Catalunya es un país en estado de shock después de que el juez del Tribunal Supremo Pablo Llarena haya acordado devolver a la prisión a Jordi Turull, Carme Forcadell, Josep Rull, Raül Romeva y Dolors Bassa,
donde ya se encuentran Oriol Junqueras, Joaquim Forn, Jordi Sànchez y
Jordi Cuixart. En total, seis miembros del Govern, la presidenta del
Parlament en la anterior legislatura y los exlíderes de la ANC y Òmnium.
Además, se han cursado euroórdenes de detención y extradición sobre los
miembros del Govern en el exilio, el president Puigdemont y los
consellers Toni Comín, Clara Ponsatí, Meritxell Serret y Lluís Puig.

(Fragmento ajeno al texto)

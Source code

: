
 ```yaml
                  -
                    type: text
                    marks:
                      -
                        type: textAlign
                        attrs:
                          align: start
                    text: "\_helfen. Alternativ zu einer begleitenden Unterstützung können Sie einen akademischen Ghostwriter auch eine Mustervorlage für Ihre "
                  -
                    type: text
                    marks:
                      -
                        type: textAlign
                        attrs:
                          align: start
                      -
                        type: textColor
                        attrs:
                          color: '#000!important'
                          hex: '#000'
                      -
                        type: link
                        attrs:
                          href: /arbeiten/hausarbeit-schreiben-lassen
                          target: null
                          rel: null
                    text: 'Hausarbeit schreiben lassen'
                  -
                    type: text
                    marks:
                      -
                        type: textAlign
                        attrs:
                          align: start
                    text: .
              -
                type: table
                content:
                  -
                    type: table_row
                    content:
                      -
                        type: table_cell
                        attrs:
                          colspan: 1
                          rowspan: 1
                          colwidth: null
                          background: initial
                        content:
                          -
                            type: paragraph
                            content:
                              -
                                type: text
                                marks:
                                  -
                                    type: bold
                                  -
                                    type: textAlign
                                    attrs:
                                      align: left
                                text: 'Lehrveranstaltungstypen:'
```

Y
una orden de detención internacional en el caso de la secretaria general
de Esquerra Republicana, Marta Rovira, que se encuentra desde este viernes en Suiza a donde ha viajado para eludir su entrada en prisión.
Pablo Llarena ha cerrado precipitadamente la causa y ha jugado fuerte
con el objetivo de tener lo más rápidamente que pueda en prisión a los
seis líderes independentistas actualmente en el extranjero y que se
sumen a los nueve que ya se encuentran en los centros penitenciarios de
Estremera, Soto del Real y Alcalá Meco. A nadie se le puede escapar que
la decisión del magistrado del Supremo es, además de injusta y del todo
desproporcionada, enormemente grave.
La presentación de los hechos que
efectúa el magistrado en el auto de procesamiento ni justifican la rebelión —¿cuándo y cómo se produjo el alzamiento que justifique una acusación tan grave?— ni acreditan la malversación de dinero público. Lo mismo sucede con la sedición, apreciándose tan solo el delito de desobediencia.

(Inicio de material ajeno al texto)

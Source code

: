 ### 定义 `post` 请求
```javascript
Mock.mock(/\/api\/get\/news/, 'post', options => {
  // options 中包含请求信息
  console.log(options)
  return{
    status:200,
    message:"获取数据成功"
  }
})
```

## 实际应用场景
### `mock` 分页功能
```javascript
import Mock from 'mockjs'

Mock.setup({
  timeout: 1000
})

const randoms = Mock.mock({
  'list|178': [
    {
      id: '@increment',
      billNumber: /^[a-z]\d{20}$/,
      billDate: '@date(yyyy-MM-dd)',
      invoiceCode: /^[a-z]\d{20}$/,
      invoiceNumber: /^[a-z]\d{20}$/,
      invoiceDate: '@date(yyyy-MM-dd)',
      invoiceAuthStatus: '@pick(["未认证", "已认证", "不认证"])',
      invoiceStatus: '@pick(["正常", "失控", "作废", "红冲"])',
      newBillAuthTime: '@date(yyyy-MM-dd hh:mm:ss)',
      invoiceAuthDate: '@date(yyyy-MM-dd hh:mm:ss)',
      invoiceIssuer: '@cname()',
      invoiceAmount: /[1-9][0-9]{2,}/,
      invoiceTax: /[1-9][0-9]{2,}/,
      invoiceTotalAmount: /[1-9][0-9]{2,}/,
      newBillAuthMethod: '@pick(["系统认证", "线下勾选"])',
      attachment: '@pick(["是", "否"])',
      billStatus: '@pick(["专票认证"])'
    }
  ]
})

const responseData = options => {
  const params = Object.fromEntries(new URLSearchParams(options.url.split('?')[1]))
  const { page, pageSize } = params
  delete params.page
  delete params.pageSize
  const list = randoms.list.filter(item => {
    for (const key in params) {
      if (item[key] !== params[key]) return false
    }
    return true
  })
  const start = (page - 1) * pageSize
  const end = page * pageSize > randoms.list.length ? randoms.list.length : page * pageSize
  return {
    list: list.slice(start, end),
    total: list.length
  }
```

Pero es obvio que si todo eso lo puede asegurar una persona carente
de conocimientos de derecho como yo, mucho más lo sabe un magistrado de
los conocimientos de Llarena o el propio ministerio fiscal. Pero la
causa general, que se ha emprendido contra el independentismo precisa
poco de hechos y mucho de literatura. Como precisa de un gran consenso
político y mediático. El primero para aplaudir las medidas adoptadas y
el segundo para acríticamente explicar los hechos aunque sean falsos.

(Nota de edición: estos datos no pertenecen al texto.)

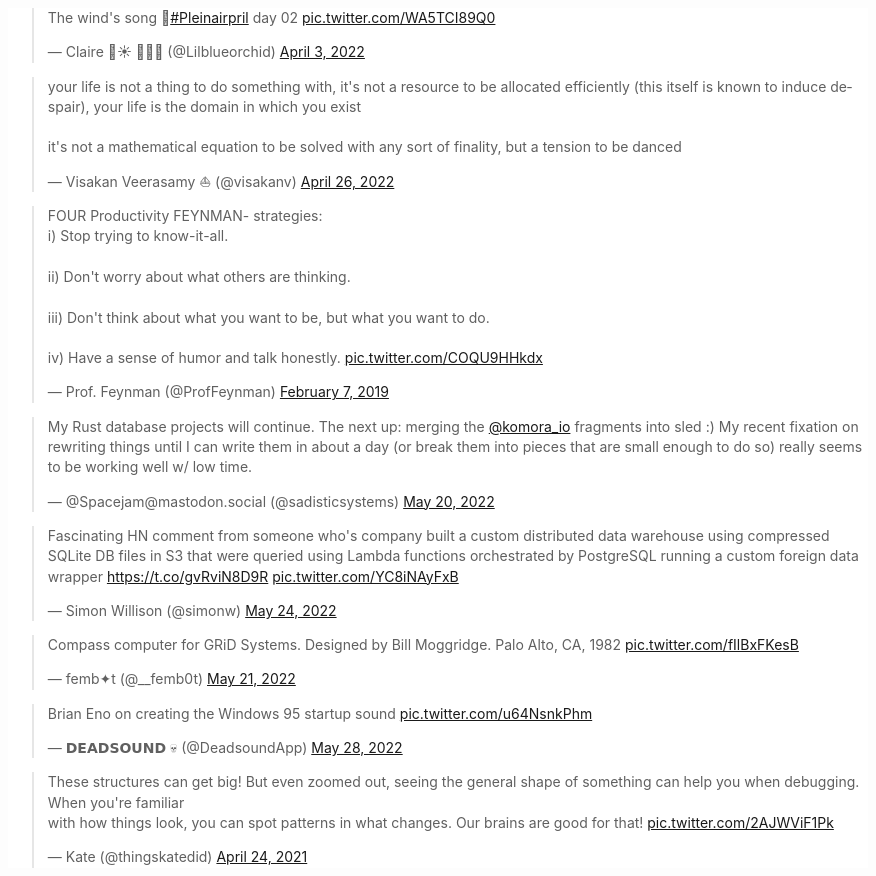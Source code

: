 <blockquote class="twitter-tweet"><p lang="en" dir="ltr">The wind&#39;s song 🍃<a href="https://twitter.com/hashtag/Pleinairpril?src=hash&amp;ref_src=twsrc%5Etfw">#Pleinairpril</a> day 02 <a href="https://t.co/WA5TCI89Q0">pic.twitter.com/WA5TCI89Q0</a></p>&mdash; Claire 🐇☀️ 🍰🍰🍰 (@Lilblueorchid) <a href="https://twitter.com/Lilblueorchid/status/1510685183413993481?ref_src=twsrc%5Etfw">April 3, 2022</a></blockquote> <script async src="https://platform.twitter.com/widgets.js" charset="utf-8"></script> 

<blockquote class="twitter-tweet"><p lang="en" dir="ltr">your life is not a thing to do something with, it&#39;s not a resource to be allocated efficiently (this itself is known to induce despair), your life is the domain in which you exist<br><br>it&#39;s not a mathematical equation to be solved with any sort of finality, but a tension to be danced</p>&mdash; Visakan Veerasamy ⛵️ (@visakanv) <a href="https://twitter.com/visakanv/status/1518867434329239552?ref_src=twsrc%5Etfw">April 26, 2022</a></blockquote> <script async src="https://platform.twitter.com/widgets.js" charset="utf-8"></script> 

<blockquote class="twitter-tweet"><p lang="en" dir="ltr">FOUR Productivity FEYNMAN- strategies: <br>i) Stop trying to know-it-all. <br><br>ii) Don&#39;t worry about what others are thinking. <br><br>iii) Don&#39;t think about what you want to be, but what you want to do. <br><br>iv) Have a sense of humor and talk honestly. <a href="https://t.co/COQU9HHkdx">pic.twitter.com/COQU9HHkdx</a></p>&mdash; Prof. Feynman (@ProfFeynman) <a href="https://twitter.com/ProfFeynman/status/1093534576679489536?ref_src=twsrc%5Etfw">February 7, 2019</a></blockquote> <script async src="https://platform.twitter.com/widgets.js" charset="utf-8"></script> 

<blockquote class="twitter-tweet"><p lang="en" dir="ltr">My Rust database projects will continue. The next up: merging the <a href="https://twitter.com/komora_io?ref_src=twsrc%5Etfw">@komora_io</a> fragments into sled :) My recent fixation on rewriting things until I can write them in about a day (or break them into pieces that are small enough to do so) really seems to be working well w/ low time.</p>&mdash; @Spacejam@mastodon.social (@sadisticsystems) <a href="https://twitter.com/sadisticsystems/status/1527576338328174592?ref_src=twsrc%5Etfw">May 20, 2022</a></blockquote> <script async src="https://platform.twitter.com/widgets.js" charset="utf-8"></script> 

<blockquote class="twitter-tweet"><p lang="en" dir="ltr">Fascinating HN comment from someone who&#39;s company built a custom distributed data warehouse using compressed SQLite DB files in S3 that were queried using Lambda functions orchestrated by PostgreSQL running a custom foreign data wrapper <a href="https://t.co/gvRviN8D9R">https://t.co/gvRviN8D9R</a> <a href="https://t.co/YC8iNAyFxB">pic.twitter.com/YC8iNAyFxB</a></p>&mdash; Simon Willison (@simonw) <a href="https://twitter.com/simonw/status/1529134311806410752?ref_src=twsrc%5Etfw">May 24, 2022</a></blockquote> <script async src="https://platform.twitter.com/widgets.js" charset="utf-8"></script> 

<blockquote class="twitter-tweet"><p lang="en" dir="ltr">Compass computer for GRiD Systems. Designed by Bill Moggridge. Palo Alto, CA, 1982 <a href="https://t.co/fIlBxFKesB">pic.twitter.com/fIlBxFKesB</a></p>&mdash; femb✦t (@__femb0t) <a href="https://twitter.com/__femb0t/status/1527884733614784512?ref_src=twsrc%5Etfw">May 21, 2022</a></blockquote> <script async src="https://platform.twitter.com/widgets.js" charset="utf-8"></script> 

<blockquote class="twitter-tweet"><p lang="en" dir="ltr">Brian Eno on creating the Windows 95 startup sound <a href="https://t.co/u64NsnkPhm">pic.twitter.com/u64NsnkPhm</a></p>&mdash; 𝗗𝗘𝗔𝗗𝗦𝗢𝗨𝗡𝗗 💀 (@DeadsoundApp) <a href="https://twitter.com/DeadsoundApp/status/1530662088829452288?ref_src=twsrc%5Etfw">May 28, 2022</a></blockquote> <script async src="https://platform.twitter.com/widgets.js" charset="utf-8"></script> 

<blockquote class="twitter-tweet"><p lang="en" dir="ltr">These structures can get big! But even zoomed out, seeing the general shape of something can help you when debugging. When you&#39;re familiar<br>with how things look, you can spot patterns in what changes. Our brains are good for that! <a href="https://t.co/2AJWViF1Pk">pic.twitter.com/2AJWViF1Pk</a></p>&mdash; Kate (@thingskatedid) <a href="https://twitter.com/thingskatedid/status/1386084600879804416?ref_src=twsrc%5Etfw">April 24, 2021</a></blockquote> <script async src="https://platform.twitter.com/widgets.js" charset="utf-8"></script>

Decía al principio que Catalunya es un país en estado de shock. Lo
está todo él o una parte muy, muy, amplia. No un partido o unos
partidos. Unas entidades u otras. Que oscila entre la depresión y la
indignación. Entre la rabia y la desolación. Entre la defensa de las
instituciones y la defensa de la calle. Entre el independentismo más
enardecido y el más pragmático. Un país que llora más que sonríe. Pero
también un país, que nadie se confunda por más errores que la mayoría
política haya cometido, que no se dejará arrebatar la dignidad por más
que las altas esferas del Estado hayan decidido aporrear la
democracia.
Las manifestaciones improvisadas en los
cuatro rincones de Catalunya son una expresión. Encontrar una salida en
el laberinto basada en el diálogo fue la propuesta del candidato a la
presidencia de la Generalitat Jordi Turull en la tarde del jueves,
ofrecida con toda la solemnidad desde la tribuna del Parlament. La
respuesta en esta ocasión ha tardado menos de 24 horas.
Ha ido tan rápido y ha sido tan abrumadoramente cruel que fijar el
rumbo de la navegación no va a ser fácil, por más que en una situación
absolutamente excepcional incluso el Alto Comisionado de Derechos
Humanos de las Naciones Unidas haya requerido al estado
español a que adopte las medidas para asegurarse que Jordi Sànchez
pueda ejercer sus derechos políticos sin restricciones.
Algo que sucedió
cuando fue designado hace unas semanas candidato a la presidencia de la
Generalitat y su nombre decayó cuando Llarena le impidió abandonar la
prisión de Estremera. ¿Problemas? Que España dispone de seis meses para
presentar alegaciones al Alto Comisionado de la ONU. Un tiempo demasiado
precioso en el momento de discusión actual.